A Literatura como fruto da revolta
José Aloise Bahia
Quando
Rodrigo de Souza Leão partiu, rompendo os limites desta vida real e
natural, deixou para trás um vasto legado em poemas, contos, prosas,
músicas, pinturas e entrevistas em mais de décadas de atividades
incessantes de pura criatividade. Todos os cachorros são azuis é um exemplo
fantástico.
O
trabalho realizado pelo autor, exaltado por uma vocação e extraordinária
capacidade vibrante de unir pessoas e personagens, tornou-se referência
para aqueles que entravam em cena no mundo da internet. Nas tecituras da
rede, desenvolveu momentos instigantes de sua carreira. Marcou presença em
portais, sites, blogues, DVDs, plaquetes e consolidou o seu espírito
irrequieto, torcido e libertário, adotando um caminho sem volta. Não se
enquadrou em exageradas panelinhas. Nunca fez questão de atitudes
barganhadoras. Nem precisou de tais expedientes. Sempre foi ele mesmo. O
seu engajamento, ora coletivo, ora pessoal, aos olhos mais atentos, além
do mais, manteve-se pungente no centro das manifestações culturais que
agitaram o ambiente brasileiro nos últimos tempos.
Neste
momento, passado mais de ano do seu falecimento, o mundo assiste cada vez
mais a convergência do real e virtual composto pela tênue cortina entre um
ritmo duvidoso de produção com certo brilho e talento, sob a batuta do
teclado, mouse, monitor, webcam e verbos escassos.
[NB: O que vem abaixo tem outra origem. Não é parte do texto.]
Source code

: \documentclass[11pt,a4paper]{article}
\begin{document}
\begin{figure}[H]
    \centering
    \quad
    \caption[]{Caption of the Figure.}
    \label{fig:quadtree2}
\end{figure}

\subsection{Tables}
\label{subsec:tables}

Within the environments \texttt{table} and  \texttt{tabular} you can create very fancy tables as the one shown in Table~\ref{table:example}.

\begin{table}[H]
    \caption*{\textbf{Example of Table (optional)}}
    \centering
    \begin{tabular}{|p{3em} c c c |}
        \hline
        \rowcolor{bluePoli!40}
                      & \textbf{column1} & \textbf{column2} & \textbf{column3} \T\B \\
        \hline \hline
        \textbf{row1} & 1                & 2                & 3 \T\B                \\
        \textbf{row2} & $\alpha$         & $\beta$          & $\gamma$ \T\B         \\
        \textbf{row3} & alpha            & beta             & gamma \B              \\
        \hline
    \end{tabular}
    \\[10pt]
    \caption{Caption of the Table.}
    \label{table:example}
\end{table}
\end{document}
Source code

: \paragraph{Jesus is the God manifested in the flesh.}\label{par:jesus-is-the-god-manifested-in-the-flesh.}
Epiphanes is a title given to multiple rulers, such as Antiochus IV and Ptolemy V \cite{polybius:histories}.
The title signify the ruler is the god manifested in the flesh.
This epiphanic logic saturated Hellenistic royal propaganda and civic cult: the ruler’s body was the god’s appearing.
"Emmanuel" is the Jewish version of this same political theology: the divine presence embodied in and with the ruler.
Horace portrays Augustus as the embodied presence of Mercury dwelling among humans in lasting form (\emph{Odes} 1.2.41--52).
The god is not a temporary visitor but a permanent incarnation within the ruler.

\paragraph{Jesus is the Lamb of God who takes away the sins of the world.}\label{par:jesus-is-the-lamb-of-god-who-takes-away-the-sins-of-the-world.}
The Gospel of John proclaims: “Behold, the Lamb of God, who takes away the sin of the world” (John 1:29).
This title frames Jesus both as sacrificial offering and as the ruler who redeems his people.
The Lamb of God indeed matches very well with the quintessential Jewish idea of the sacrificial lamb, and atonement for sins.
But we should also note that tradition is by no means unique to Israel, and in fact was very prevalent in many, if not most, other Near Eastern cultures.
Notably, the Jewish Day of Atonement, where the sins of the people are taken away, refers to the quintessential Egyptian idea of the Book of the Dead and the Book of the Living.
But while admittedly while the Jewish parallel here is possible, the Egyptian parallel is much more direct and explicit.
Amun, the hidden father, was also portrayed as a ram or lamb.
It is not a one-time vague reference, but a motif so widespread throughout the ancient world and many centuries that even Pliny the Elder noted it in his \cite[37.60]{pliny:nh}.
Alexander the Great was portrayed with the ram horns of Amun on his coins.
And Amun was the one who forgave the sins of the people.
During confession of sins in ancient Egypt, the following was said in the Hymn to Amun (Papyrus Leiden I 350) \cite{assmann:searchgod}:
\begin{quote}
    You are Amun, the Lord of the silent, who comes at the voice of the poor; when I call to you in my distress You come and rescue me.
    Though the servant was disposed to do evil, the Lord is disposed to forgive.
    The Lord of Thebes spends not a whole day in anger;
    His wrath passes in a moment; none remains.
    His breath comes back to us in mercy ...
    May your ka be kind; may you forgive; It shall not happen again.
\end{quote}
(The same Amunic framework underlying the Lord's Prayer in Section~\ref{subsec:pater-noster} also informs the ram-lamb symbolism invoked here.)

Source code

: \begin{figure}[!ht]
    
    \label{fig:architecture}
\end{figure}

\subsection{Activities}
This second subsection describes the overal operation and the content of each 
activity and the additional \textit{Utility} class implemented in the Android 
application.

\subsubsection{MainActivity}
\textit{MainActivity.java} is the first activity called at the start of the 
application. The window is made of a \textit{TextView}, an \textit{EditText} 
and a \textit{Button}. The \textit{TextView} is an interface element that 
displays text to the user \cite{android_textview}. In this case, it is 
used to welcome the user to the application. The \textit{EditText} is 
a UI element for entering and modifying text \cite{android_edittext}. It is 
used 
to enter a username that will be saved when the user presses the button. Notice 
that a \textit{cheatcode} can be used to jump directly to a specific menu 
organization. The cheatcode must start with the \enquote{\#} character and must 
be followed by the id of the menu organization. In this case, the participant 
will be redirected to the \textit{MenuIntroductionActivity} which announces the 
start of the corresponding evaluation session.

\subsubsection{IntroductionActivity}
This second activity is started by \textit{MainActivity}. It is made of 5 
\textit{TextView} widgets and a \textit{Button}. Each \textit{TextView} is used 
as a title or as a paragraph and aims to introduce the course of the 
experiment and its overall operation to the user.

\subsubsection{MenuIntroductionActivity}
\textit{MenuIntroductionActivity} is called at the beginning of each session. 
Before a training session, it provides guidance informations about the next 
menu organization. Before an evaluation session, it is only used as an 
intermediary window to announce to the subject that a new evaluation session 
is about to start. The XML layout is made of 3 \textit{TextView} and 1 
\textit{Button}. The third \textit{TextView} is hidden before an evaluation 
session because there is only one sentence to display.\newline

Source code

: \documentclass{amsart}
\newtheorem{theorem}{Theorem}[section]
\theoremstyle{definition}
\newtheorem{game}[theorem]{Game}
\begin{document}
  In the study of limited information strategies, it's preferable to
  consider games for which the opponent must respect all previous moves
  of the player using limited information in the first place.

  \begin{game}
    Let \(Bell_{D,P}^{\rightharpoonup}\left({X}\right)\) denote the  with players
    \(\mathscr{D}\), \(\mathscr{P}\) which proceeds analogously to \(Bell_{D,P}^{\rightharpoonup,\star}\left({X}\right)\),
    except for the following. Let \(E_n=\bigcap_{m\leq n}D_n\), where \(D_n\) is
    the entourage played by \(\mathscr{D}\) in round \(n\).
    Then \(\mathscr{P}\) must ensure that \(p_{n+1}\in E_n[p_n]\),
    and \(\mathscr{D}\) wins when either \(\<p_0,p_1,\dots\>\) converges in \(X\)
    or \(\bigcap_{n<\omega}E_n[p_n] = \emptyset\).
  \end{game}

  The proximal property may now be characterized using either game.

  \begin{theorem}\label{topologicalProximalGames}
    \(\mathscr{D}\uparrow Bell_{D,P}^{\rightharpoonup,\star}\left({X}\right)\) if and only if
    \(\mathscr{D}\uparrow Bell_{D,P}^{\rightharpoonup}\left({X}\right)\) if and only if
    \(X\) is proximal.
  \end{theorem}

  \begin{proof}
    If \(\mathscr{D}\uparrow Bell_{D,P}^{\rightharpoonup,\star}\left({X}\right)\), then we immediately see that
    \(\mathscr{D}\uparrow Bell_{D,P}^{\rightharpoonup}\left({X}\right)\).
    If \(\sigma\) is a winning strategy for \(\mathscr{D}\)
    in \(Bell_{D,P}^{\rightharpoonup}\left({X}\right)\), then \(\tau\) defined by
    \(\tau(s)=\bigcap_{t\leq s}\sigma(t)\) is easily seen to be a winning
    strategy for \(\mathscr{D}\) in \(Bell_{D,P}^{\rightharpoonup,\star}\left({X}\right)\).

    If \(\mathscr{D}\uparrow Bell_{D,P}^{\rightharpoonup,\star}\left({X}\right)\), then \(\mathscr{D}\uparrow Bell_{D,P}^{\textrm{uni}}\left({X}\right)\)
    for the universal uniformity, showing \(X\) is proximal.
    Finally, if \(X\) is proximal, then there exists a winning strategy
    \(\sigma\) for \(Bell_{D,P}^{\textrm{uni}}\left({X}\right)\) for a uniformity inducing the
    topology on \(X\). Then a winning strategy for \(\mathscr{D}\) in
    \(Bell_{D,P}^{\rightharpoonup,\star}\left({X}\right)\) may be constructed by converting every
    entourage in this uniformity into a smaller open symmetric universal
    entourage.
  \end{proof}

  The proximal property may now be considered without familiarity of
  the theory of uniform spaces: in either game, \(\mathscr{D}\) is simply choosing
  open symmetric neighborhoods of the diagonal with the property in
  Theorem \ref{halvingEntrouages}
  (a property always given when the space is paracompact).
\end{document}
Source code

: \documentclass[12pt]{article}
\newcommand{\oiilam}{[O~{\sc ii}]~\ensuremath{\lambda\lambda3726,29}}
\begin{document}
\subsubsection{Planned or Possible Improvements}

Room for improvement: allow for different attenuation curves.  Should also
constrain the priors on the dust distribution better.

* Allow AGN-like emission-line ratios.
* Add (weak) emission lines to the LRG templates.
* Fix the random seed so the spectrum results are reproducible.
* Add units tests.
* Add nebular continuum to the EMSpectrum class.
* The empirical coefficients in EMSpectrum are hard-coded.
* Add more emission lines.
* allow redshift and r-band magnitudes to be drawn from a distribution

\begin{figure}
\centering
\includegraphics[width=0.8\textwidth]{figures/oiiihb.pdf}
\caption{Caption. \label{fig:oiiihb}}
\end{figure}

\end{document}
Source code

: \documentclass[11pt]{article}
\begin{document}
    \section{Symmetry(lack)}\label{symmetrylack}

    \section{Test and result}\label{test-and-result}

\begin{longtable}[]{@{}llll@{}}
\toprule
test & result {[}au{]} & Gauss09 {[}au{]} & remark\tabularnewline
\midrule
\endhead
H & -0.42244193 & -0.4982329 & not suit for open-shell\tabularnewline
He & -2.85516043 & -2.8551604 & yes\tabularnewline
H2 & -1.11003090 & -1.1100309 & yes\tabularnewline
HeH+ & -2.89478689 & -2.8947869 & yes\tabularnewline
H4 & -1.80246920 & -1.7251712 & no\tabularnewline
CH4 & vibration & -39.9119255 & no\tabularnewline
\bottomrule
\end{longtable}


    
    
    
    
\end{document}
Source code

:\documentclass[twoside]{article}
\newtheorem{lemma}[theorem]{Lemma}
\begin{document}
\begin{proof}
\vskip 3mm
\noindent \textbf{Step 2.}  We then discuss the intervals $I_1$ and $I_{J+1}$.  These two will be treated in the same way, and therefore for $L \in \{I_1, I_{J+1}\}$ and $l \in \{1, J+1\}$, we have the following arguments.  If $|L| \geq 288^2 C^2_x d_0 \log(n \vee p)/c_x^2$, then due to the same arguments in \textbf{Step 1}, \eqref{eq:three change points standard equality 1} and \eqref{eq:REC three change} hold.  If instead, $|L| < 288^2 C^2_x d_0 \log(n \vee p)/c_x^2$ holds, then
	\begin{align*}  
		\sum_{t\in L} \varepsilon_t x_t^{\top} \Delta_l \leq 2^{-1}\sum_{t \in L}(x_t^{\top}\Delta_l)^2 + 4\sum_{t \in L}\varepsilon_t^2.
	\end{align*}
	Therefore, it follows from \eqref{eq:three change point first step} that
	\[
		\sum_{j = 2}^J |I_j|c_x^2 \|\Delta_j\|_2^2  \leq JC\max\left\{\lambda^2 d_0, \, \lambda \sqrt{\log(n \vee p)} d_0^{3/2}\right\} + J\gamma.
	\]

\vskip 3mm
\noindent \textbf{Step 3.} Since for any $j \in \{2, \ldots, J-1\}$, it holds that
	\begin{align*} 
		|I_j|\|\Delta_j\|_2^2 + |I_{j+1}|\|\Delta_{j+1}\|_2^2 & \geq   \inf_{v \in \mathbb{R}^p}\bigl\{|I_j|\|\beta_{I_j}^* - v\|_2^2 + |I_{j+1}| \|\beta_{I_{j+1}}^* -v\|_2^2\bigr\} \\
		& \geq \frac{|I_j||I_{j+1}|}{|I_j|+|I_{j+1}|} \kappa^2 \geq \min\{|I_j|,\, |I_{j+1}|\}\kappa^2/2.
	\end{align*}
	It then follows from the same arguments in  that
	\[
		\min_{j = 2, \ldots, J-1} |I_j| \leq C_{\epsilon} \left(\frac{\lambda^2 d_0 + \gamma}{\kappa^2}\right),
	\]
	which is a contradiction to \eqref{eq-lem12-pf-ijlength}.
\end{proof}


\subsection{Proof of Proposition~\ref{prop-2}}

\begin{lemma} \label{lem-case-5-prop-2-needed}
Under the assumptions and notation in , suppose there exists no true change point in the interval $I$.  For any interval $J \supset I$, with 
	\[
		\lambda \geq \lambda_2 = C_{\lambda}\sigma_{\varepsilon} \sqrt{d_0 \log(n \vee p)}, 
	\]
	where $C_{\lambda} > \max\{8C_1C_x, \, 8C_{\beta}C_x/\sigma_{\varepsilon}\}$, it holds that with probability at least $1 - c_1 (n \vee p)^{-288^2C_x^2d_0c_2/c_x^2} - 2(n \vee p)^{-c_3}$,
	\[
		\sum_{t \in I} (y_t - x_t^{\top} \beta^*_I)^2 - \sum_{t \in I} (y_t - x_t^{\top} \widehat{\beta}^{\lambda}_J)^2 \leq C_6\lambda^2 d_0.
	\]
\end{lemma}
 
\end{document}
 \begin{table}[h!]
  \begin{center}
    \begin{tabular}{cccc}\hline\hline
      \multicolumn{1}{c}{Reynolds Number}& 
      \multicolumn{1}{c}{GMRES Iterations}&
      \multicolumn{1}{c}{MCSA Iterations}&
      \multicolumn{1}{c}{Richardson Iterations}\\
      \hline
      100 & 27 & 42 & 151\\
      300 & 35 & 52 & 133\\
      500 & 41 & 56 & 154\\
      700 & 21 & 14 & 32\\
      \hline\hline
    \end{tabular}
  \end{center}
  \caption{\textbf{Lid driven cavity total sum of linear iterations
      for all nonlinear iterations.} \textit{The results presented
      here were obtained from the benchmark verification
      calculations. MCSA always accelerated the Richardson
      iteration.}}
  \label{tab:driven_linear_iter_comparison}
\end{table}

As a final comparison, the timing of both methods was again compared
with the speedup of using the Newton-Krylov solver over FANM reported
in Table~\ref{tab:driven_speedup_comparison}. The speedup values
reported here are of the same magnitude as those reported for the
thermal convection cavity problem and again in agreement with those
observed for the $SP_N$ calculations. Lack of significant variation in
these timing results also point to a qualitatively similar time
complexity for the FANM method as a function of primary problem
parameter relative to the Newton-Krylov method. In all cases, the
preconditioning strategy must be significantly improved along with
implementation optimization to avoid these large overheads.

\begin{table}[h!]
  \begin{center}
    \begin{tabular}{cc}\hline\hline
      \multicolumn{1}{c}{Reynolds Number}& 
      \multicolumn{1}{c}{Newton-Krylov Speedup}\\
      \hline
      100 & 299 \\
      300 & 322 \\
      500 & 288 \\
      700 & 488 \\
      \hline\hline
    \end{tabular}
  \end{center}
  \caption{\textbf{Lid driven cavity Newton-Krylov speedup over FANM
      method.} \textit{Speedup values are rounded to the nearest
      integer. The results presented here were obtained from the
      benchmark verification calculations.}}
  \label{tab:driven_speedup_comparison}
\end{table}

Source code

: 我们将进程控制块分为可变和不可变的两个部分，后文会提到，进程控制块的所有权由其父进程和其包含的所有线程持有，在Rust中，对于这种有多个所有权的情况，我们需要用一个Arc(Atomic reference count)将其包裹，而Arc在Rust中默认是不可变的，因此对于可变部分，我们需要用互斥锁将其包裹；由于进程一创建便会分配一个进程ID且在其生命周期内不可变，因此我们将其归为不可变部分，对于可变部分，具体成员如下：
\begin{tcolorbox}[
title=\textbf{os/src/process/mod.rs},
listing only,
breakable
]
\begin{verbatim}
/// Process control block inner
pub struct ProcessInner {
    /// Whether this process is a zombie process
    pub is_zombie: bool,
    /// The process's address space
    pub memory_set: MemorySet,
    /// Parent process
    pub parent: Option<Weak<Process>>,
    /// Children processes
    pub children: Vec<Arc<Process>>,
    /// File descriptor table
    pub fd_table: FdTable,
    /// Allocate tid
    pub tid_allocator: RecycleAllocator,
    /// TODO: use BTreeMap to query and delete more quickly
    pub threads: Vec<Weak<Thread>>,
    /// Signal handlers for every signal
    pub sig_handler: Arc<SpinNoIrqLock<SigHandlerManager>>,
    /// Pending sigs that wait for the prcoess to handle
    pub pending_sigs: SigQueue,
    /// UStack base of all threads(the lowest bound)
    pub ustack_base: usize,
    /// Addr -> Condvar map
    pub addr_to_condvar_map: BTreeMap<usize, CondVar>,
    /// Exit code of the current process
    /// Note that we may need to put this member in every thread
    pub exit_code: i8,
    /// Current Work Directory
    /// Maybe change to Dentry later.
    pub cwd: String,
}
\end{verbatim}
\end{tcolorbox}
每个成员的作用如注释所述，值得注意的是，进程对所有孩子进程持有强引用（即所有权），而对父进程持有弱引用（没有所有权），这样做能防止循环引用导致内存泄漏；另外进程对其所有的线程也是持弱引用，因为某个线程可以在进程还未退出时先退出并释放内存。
Todavia, a questão do ritmo — aspecto pessoal — é o
elemento diferenciador. Enquanto alguns são monopolares, outros bipolares,
o escritor carioca preservou em seus escritos aquilo que alguns chamam de
tripolar. Uma dimensão estética estonteante, que detona todas as
fronteiras da imaginação. Eis a sua marca, tripolar: a literatura como
fruto da revolta. Que despenca de uma enorme e verdejante árvore, fazendo
o galo cantar na cabeça dos leitores. Seja pelo espanto extrapolar ou a
polifonia encarnada na dimensão e imensidão ao longo das
páginas.
A
ficção sui generis, reunião de
narrativas diversas, com certos trechos pendendo para um diário (que
lembra um blogue), de Me roubaram
uns dias contados (Rio de Janeiro: Record, 2010, 336 págs., R$ 47,90),
autoria de Rodrigo de Souza Leão, um dos melhores lançamentos de 2010, são
diálogos internos (várias vozes) sobre a necessidade da cultura-revolta e
da estética como revolta contra a Sociedade do Espetáculo, que enraíza
cada vez mais um número medonho de experiências estagnadas e míopes sobre
o ser, o outro e a própria literatura.
A
pintura A morte do Saci (capa
do exemplar, autoria do autor), rouba a cena. Observem que a qualquer
momento ele (o Saci) pode detonar o Trilite. Trinitrotolueno (TNT) puro
num céu de brigadeiro. Artefato sensível a qualquer movimentação e
trânsito incessante no elenco de personagens contaminadas, prima em
primeiro grau da Nitroglicerina. De coloração amarela, quando explodida
respingam nuvens despontando transparências nos quais alguns erros são
acertos.
No
texto de apresentação Leonardo Gandolfi faz a menção necessária e
inteligente: "Por ter sido sempre descontínuo o espaço entre dentro e fora
do texto, foi radical a sua dedicação, radicalidade que lhe custou caro.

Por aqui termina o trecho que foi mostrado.